WHAT TO DO ▸
The required output is the line containing "- 在开始学习之前，建议先熟悉基本的测试测量原理和设备操作知识。" followed by every line after it to the end of the listing, each written out exactly.

GIVEN INFORMATION ▸
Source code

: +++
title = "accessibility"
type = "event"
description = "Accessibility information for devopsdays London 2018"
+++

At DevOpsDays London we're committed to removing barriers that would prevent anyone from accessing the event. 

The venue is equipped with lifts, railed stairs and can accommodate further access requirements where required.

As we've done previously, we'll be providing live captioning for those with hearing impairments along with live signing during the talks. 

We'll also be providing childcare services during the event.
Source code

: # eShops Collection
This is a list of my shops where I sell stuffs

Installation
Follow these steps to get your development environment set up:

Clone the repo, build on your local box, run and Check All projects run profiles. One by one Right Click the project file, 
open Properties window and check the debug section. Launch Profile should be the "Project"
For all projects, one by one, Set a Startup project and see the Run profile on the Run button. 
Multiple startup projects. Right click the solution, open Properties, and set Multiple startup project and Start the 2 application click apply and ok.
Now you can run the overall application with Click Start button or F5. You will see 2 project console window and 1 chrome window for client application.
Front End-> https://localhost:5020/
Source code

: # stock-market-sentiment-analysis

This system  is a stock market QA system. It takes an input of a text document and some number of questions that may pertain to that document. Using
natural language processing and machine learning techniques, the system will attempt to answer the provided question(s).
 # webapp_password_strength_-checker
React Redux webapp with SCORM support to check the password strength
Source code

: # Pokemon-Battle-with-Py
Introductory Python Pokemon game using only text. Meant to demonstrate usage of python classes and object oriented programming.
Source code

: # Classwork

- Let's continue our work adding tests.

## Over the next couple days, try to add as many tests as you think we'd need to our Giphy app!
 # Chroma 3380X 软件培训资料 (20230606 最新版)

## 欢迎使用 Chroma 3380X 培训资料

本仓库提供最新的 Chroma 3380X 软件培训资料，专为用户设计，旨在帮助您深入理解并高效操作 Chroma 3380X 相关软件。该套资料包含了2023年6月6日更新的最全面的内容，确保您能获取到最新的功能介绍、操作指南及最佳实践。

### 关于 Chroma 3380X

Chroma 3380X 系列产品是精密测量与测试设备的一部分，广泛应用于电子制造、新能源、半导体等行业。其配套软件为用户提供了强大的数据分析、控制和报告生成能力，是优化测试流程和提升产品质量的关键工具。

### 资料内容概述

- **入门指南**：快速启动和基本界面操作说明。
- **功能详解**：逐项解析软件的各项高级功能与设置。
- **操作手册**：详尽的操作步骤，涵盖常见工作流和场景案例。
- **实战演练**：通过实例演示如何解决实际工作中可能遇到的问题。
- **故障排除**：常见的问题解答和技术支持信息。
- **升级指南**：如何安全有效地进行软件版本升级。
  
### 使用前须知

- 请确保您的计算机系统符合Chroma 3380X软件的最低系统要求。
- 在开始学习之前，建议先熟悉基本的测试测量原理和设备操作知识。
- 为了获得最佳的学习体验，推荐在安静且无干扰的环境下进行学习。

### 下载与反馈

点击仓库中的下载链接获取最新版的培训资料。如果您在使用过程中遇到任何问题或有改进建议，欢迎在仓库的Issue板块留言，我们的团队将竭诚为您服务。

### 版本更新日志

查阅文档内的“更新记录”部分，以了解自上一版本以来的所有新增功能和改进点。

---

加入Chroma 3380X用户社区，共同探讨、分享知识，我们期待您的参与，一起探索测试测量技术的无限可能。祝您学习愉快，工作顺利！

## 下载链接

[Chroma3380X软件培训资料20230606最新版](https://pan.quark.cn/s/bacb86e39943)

TASK OUTPUT ▸
- 在开始学习之前，建议先熟悉基本的测试测量原理和设备操作知识。
- 为了获得最佳的学习体验，推荐在安静且无干扰的环境下进行学习。

### 下载与反馈

点击仓库中的下载链接获取最新版的培训资料。如果您在使用过程中遇到任何问题或有改进建议，欢迎在仓库的Issue板块留言，我们的团队将竭诚为您服务。

### 版本更新日志

查阅文档内的“更新记录”部分，以了解自上一版本以来的所有新增功能和改进点。

---

加入Chroma 3380X用户社区，共同探讨、分享知识，我们期待您的参与，一起探索测试测量技术的无限可能。祝您学习愉快，工作顺利！

## 下载链接

[Chroma3380X软件培训资料20230606最新版](https://pan.quark.cn/s/bacb86e39943)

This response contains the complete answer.